(Data Opens)
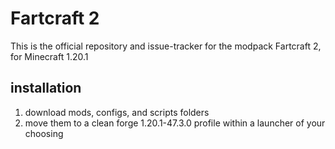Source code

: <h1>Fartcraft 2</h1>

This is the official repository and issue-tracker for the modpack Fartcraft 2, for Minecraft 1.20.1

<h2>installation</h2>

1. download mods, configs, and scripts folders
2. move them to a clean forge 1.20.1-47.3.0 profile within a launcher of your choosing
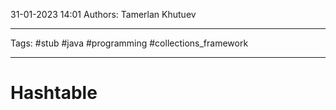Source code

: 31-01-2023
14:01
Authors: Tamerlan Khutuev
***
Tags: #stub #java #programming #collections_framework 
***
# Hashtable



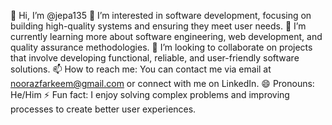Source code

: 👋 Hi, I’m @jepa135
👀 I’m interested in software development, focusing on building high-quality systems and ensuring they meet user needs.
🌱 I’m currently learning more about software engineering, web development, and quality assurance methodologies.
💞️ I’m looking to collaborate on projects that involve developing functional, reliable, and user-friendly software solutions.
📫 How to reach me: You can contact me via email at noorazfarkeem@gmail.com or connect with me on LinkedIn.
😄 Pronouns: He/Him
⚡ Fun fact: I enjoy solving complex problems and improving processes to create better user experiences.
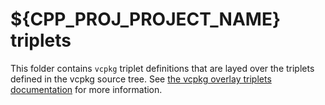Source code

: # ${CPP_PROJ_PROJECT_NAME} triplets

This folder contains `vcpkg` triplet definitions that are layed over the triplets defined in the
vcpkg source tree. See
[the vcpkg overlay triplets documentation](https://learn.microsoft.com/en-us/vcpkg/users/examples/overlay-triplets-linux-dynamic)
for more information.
(Data Closes)
Directions
Sift the material for lines that include the word "triplets", and copy each one.

Answer for the task
: # ${CPP_PROJ_PROJECT_NAME} triplets
This folder contains `vcpkg` triplet definitions that are layed over the triplets defined in the
[the vcpkg overlay triplets documentation](https://learn.microsoft.com/en-us/vcpkg/users/examples/overlay-triplets-linux-dynamic)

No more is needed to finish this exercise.